Wired has an article in its November issue about Urban Baby and You Be Mom. Urban Baby is an anonymous forum for Moms. Like 4chan, its anonymity makes for a mix of candid discussions, raw honesty and trolling, but with a mommy bent (think cheating, divorce and public schools). Says Wired:

Then in May, UrbanBaby, which was purchased by CNET in 2006, launched a redesign. All hell broke loose.

The changes weren’t huge, but each of them subtly altered the flow of conversation. CNET added a wide sidebar on the site to create space for ads. This reduced the reading area, a big problem on a board with hundreds of comments per hour. Discussions had been organized chronologically, but immediately after the relaunch, the default setting had “most popular” threads at the top, even if they had been started days earlier. Worse, you had to refresh your browser to see new posts. UrbanBaby users went nuts, demanding a return to the old design.

They soon got it. But not from UrbanBaby. A week after CNET rolled out the hated redesign, a couple of work-at-home computer programmers—longtime UrbanBaby users themselves—launched a rival site called YouBeMom.

They perfectly re-created the look and feel of the old boards. Better yet, they made improvements, including a souped-up search engine and privacy controls that make sure your spouse can’t use your computer to find out what you’ve been posting. They also set up a blog to capture users’ requests for site improvements and to outline what YouBeMom plans to do about them.

Within days, there was a mass exodus of users from UrbanBaby to the new site. CNET won’t give out traffic figures, and neither will the owners of YouBeMom. But I logged on to both sites recently and compared how often people posted. I’d estimate that YouBeMom has three times the traffic of UrbanBaby. That’s just how fragile a social application can be.

I found much higher comment volume and more vibrant conversations at YouBeMom as well when I looked at conversations on similar themes on both sites. The moral of the story according to Wired:

People have a very sophisticated sense for their online hangout—if you mess up the feel of it, or impede the ways they want to schmooze online, they’re gone.

What a terrific parable about the importance of community. What is strange though is that the traffic stats don’t appear to bear it out:

According to Compete, not only is Urban Baby far bigger that You Be Mom, but the redesign actually seems to have dramatically grown usage.

Sometimes communities are more robust than you think. Redesigns almost always create a lot of negative feedback when they first occur because all users hate change. You have to leave a little time to pass for users to get used to the changes before you can truly judge if the redesign has been a success or a failure.

There are three classes of user within social media, creators, curators and consumers. It may well be that many of the Urban Baby creators moved to YouBeMom, but the 90% of social media consumers, who read but don’t write, stayed at Urban Baby.

Do any readers have experiences of the impact of redesigns on a community?

  • http://www.rashmisinha.com/ rashmi

    I wrote about Upcoming’s redesign and how it completely changed my use of the app.
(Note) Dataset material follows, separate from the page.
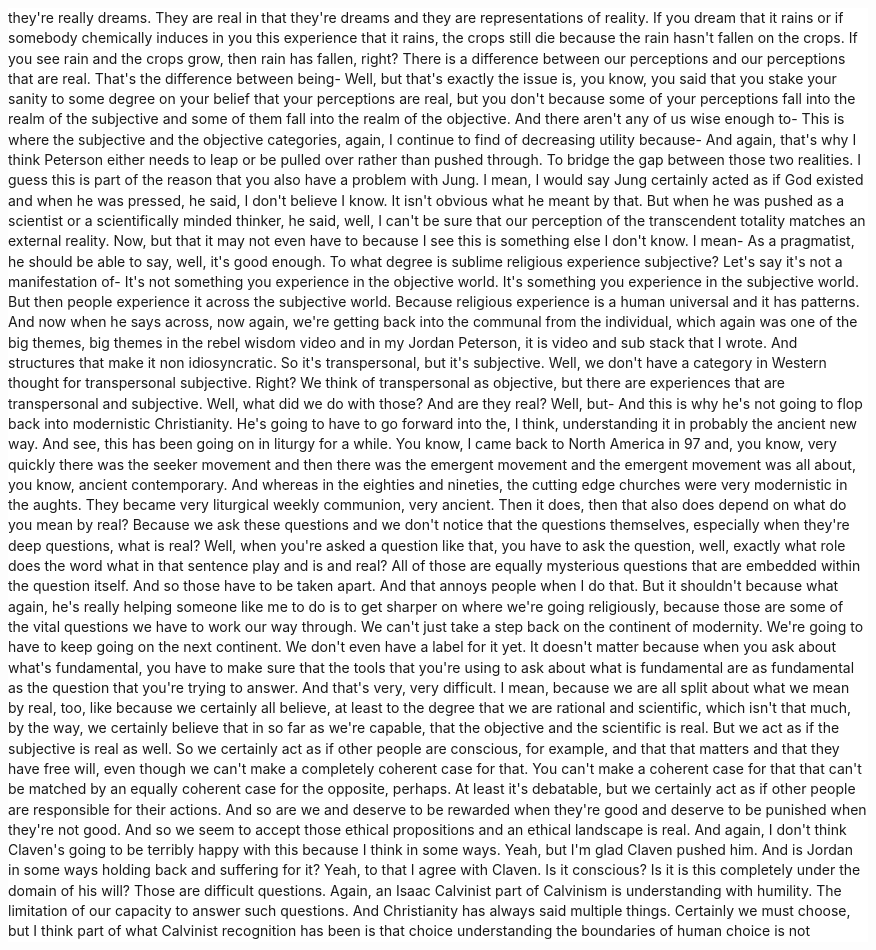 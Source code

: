 they're really dreams. They are real in that they're dreams and they are representations of reality. If you dream that it rains or if somebody chemically induces in you this experience that it rains, the crops still die because the rain hasn't fallen on the crops. If you see rain and the crops grow, then rain has fallen, right? There is a difference between our perceptions and our perceptions that are real. That's the difference between being- Well, but that's exactly the issue is, you know, you said that you stake your sanity to some degree on your belief that your perceptions are real, but you don't because some of your perceptions fall into the realm of the subjective and some of them fall into the realm of the objective. And there aren't any of us wise enough to- This is where the subjective and the objective categories, again, I continue to find of decreasing utility because- And again, that's why I think Peterson either needs to leap or be pulled over rather than pushed through. To bridge the gap between those two realities. I guess this is part of the reason that you also have a problem with Jung. I mean, I would say Jung certainly acted as if God existed and when he was pressed, he said, I don't believe I know. It isn't obvious what he meant by that. But when he was pushed as a scientist or a scientifically minded thinker, he said, well, I can't be sure that our perception of the transcendent totality matches an external reality. Now, but that it may not even have to because I see this is something else I don't know. I mean- As a pragmatist, he should be able to say, well, it's good enough. To what degree is sublime religious experience subjective? Let's say it's not a manifestation of- It's not something you experience in the objective world. It's something you experience in the subjective world. But then people experience it across the subjective world. Because religious experience is a human universal and it has patterns. And now when he says across, now again, we're getting back into the communal from the individual, which again was one of the big themes, big themes in the rebel wisdom video and in my Jordan Peterson, it is video and sub stack that I wrote. And structures that make it non idiosyncratic. So it's transpersonal, but it's subjective. Well, we don't have a category in Western thought for transpersonal subjective. Right? We think of transpersonal as objective, but there are experiences that are transpersonal and subjective. Well, what did we do with those? And are they real? Well, but- And this is why he's not going to flop back into modernistic Christianity. He's going to have to go forward into the, I think, understanding it in probably the ancient new way. And see, this has been going on in liturgy for a while. You know, I came back to North America in 97 and, you know, very quickly there was the seeker movement and then there was the emergent movement and the emergent movement was all about, you know, ancient contemporary. And whereas in the eighties and nineties, the cutting edge churches were very modernistic in the aughts. They became very liturgical weekly communion, very ancient. Then it does, then that also does depend on what do you mean by real? Because we ask these questions and we don't notice that the questions themselves, especially when they're deep questions, what is real? Well, when you're asked a question like that, you have to ask the question, well, exactly what role does the word what in that sentence play and is and real? All of those are equally mysterious questions that are embedded within the question itself. And so those have to be taken apart. And that annoys people when I do that. But it shouldn't because what again, he's really helping someone like me to do is to get sharper on where we're going religiously, because those are some of the vital questions we have to work our way through. We can't just take a step back on the continent of modernity. We're going to have to keep going on the next continent. We don't even have a label for it yet. It doesn't matter because when you ask about what's fundamental, you have to make sure that the tools that you're using to ask about what is fundamental are as fundamental as the question that you're trying to answer. And that's very, very difficult. I mean, because we are all split about what we mean by real, too, like because we certainly all believe, at least to the degree that we are rational and scientific, which isn't that much, by the way, we certainly believe that in so far as we're capable, that the objective and the scientific is real. But we act as if the subjective is real as well. So we certainly act as if other people are conscious, for example, and that that matters and that they have free will, even though we can't make a completely coherent case for that. You can't make a coherent case for that that can't be matched by an equally coherent case for the opposite, perhaps. At least it's debatable, but we certainly act as if other people are responsible for their actions. And so are we and deserve to be rewarded when they're good and deserve to be punished when they're not good. And so we seem to accept those ethical propositions and an ethical landscape is real. And again, I don't think Claven's going to be terribly happy with this because I think in some ways. Yeah, but I'm glad Claven pushed him. And is Jordan in some ways holding back and suffering for it? Yeah, to that I agree with Claven. Is it conscious? Is it is this completely under the domain of his will? Those are difficult questions. Again, an Isaac Calvinist part of Calvinism is understanding with humility. The limitation of our capacity to answer such questions. And Christianity has always said multiple things. Certainly we must choose, but I think part of what Calvinist recognition has been is that choice understanding the boundaries of human choice is not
From my informal survey of friends, it had the same impact on them: http://rashmisinha.com/2008/10/22/upcomings-disastrous-switch-from-personal-social-to-general-social/

  • http://bemmu.blogspot.com Bemmu Sepponen

    This was one of the most interesting posts on LVP yet. I had considered communities to be really tight, not easily broken by something like this. But I guess this goes to show that the moment a site does something to distance itself from its community, that community no longer feels any particular need to stay around if a better option exists.
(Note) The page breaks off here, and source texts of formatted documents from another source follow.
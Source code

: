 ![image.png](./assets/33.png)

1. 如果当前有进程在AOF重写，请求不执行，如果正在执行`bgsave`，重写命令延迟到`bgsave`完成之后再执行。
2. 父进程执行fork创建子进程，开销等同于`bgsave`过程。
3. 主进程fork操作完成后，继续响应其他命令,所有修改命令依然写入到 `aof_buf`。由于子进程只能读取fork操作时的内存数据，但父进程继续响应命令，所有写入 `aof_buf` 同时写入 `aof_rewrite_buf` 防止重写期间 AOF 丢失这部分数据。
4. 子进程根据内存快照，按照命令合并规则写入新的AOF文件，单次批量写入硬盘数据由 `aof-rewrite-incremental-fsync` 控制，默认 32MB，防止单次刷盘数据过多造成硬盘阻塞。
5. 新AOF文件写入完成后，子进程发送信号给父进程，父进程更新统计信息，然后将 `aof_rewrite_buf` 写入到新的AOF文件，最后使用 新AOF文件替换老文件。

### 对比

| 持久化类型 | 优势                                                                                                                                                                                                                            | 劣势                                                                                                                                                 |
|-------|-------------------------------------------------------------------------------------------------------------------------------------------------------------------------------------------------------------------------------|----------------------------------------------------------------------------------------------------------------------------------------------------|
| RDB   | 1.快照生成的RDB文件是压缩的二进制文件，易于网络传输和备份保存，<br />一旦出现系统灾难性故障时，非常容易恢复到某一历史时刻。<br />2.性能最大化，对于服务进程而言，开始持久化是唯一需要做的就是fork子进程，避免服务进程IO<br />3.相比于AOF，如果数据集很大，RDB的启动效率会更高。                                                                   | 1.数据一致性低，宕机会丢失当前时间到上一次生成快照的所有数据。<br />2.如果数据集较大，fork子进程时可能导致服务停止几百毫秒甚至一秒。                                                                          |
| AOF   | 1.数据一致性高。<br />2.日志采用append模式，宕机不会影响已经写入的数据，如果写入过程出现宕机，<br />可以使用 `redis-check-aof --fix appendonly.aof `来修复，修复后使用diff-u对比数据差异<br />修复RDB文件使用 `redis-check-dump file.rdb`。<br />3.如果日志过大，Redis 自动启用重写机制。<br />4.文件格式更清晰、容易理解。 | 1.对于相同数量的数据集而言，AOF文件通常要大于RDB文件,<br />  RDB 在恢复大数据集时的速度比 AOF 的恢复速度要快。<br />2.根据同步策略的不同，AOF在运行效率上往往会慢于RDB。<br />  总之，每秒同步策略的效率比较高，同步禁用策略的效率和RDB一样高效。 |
  • http://www.google.com/analytics metricsguru

    The unique visitor chart only tells part of the story. Looking at their other statistics, YouBeMom surpasses UrbanBaby in all user engagement metrics. UrbanBaby’s total growth measured in visits appears roughly the same as 1 year prior.

    The high unique visitor growth coupled with low user engagement suggests more visitors are coming to the site, but fewer are sticking around (possibly due to the content portions of their site? content syndication? email marketing?) Overall the comparative stats do in fact show a significant negative impact on the health of their community.